Directions: Pictures are to be left out, and every entry repeated exactly.
--- Available data ---
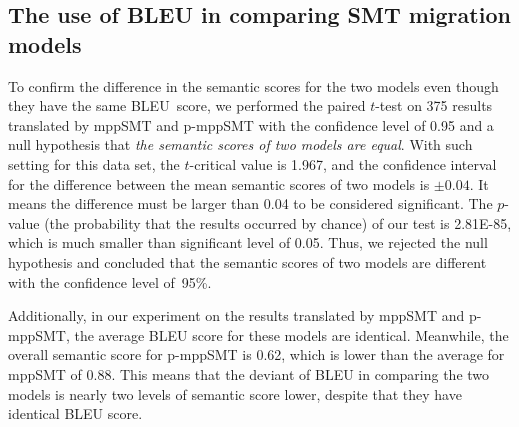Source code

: \subsection{The use of BLEU in comparing SMT migration models}

To confirm the difference in the semantic scores for the two
models even though they have the same BLEU~score, we performed the
paired $t$-test\cite{geek_2015} on 375 results translated by mppSMT and
p-mppSMT with the confidence level of
0.95 and a null hypothesis that {\em the semantic scores of two models
are equal}. With such setting for this data set, the $t$-critical value is 1.967,
and the confidence interval for the difference between the mean semantic scores
of two models is $\pm0.04$. It means the difference must be larger than 0.04 to
be considered significant. The $p$-value (the probability
that the results occurred by chance) of our test is 2.81E-85, which is much
smaller than significant level of 0.05. Thus, we rejected the null hypothesis and concluded
that the semantic scores of two models are different with the confidence
level of~95\%.

Additionally, in our experiment on the results translated by mppSMT
and p-mppSMT, the average BLEU score for these models are
identical. Meanwhile, the overall semantic score for p-mppSMT is 0.62,
which is lower than the average for mppSMT of 0.88. This means that
the deviant of BLEU in comparing the two models is nearly two
levels of semantic score lower, despite that they have identical BLEU
score.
---
Task answer:
Source code

: \subsection{The use of BLEU in comparing SMT migration models}

To confirm the difference in the semantic scores for the two
models even though they have the same BLEU~score, we performed the
paired $t$-test\cite{geek_2015} on 375 results translated by mppSMT and
p-mppSMT with the confidence level of
0.95 and a null hypothesis that {\em the semantic scores of two models
are equal}. With such setting for this data set, the $t$-critical value is 1.967,
and the confidence interval for the difference between the mean semantic scores
of two models is $\pm0.04$. It means the difference must be larger than 0.04 to
be considered significant. The $p$-value (the probability
that the results occurred by chance) of our test is 2.81E-85, which is much
smaller than significant level of 0.05. Thus, we rejected the null hypothesis and concluded
that the semantic scores of two models are different with the confidence
level of~95\%.

Additionally, in our experiment on the results translated by mppSMT
and p-mppSMT, the average BLEU score for these models are
identical. Meanwhile, the overall semantic score for p-mppSMT is 0.62,
which is lower than the average for mppSMT of 0.88. This means that
the deviant of BLEU in comparing the two models is nearly two
levels of semantic score lower, despite that they have identical BLEU
score.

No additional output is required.